My first inspiration for erotic art happened in my childhood, ironically in Catholic school when it was mandatory to read a particular condensed epic poem. However, a certain graphic novel based on that poem aided in my comprehension of the material and unexpectedly increased my appetite for drawing the nude figure in dynamic, sweeping movements. The graphic novel had hints of heterosexual as well as homosexual desire, whether the sexuality was deliberate or otherwise. There was enough partial nudity in it to stimulate my artistic imagination and, frankly, I would have never been interested in the human figure early in my artistic life without it.

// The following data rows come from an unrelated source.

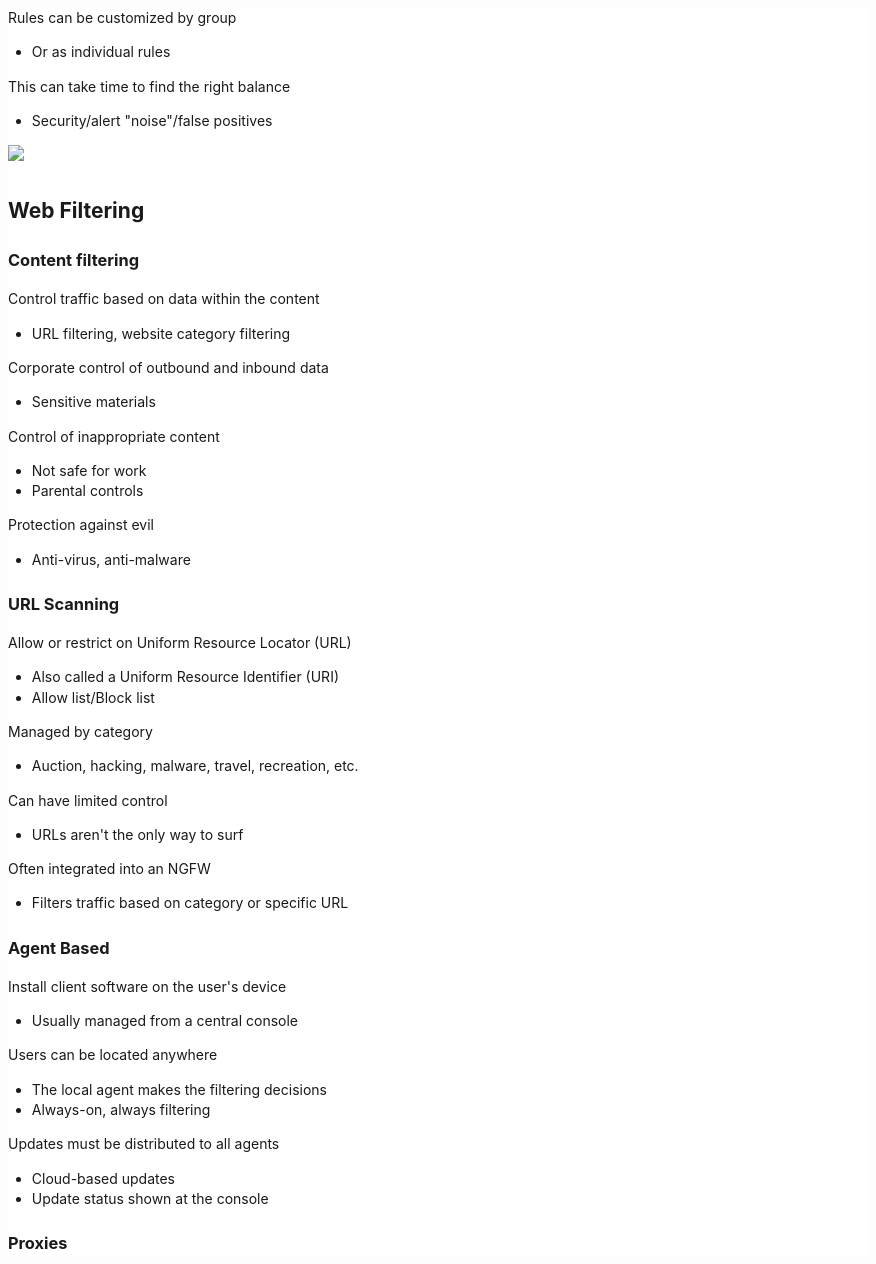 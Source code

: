Rules can be customized by group
- Or as individual rules

This can take time to find the right balance
- Security/alert "noise"/false positives

![](/notes/comptia-sy0-701-security+training-course/19-enterprise-security-5.webp)

## Web Filtering

### Content filtering

Control traffic based on data within the content
- URL filtering, website category filtering

Corporate control of outbound and inbound data
- Sensitive materials

Control of inappropriate content
- Not safe for work
- Parental controls

Protection against evil
- Anti-virus, anti-malware

### URL Scanning

Allow or restrict on Uniform Resource Locator (URL)
- Also called a Uniform Resource Identifier (URI)
- Allow list/Block list

Managed by category
- Auction, hacking, malware, travel, recreation, etc.

Can have limited control
- URLs aren't the only way to surf

Often integrated into an NGFW
- Filters traffic based on category or specific URL

### Agent Based

Install client software on the user's device
- Usually managed from a central console

Users can be located anywhere
- The local agent makes the filtering decisions
- Always-on, always filtering

Updates must be distributed to all agents
- Cloud-based updates
- Update status shown at the console

### Proxies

Unfortunately, all of my very early works, albeit crude but lively, were never preserved due to my religious convictions that somehow such creative behavior was a shameful anomaly.
It was in my early teenage years, roaming through public libraries, that I was exposed to the linear beauty of Japanese woodcut prints, known as Ukiyo-e, most distinctly the Shunga (“spring pictures”) masterpieces that showcased the vibrant imagination of the Edo period artists. Despite my inability to read the calligraphy, I was captivated by the visual narrative, the tension between intimacy and public exposure, and the liveliness of nature surrounding the erotic situation, which added energy to the spontaneity. The artistic virility of the Edo period was nothing short of one of the greatest periods of human poetic and graphic expression, and it inspired me to fill sketchbooks until my early twenties. Once more, I did not take the effort to preserve any of them as I passed into six years of naval service, when almost no artistic output came about.
After being discharged from the military, I decided to go to college in the distant hope that I would make a living as an architect. It was all based on the delusion that the pseudo-creative field would provide financial security while I pursue my artistic endeavors in the scant free time that may remain. The depression I felt realizing how often creativity in architecture is stifled by government, big business, and economic collapse was remedied by real artistic activity, ultimately the pursuit of erotic art. It was then, in my early thirties, that I actually produced paintings that were worth preserving. There are many disappointments in life beyond the control of a single human being, but erotic art is something that I control and, paradoxically, get lost in and lose track of all practical worries. The future does not care what these worries are today. They are meaningless. Erotic artistic expression is a deep part of human existence and is worth preserving, otherwise we will never know ourselves. There is no reason, other than a stubborn adherence to ignorance, to regress from being fully human.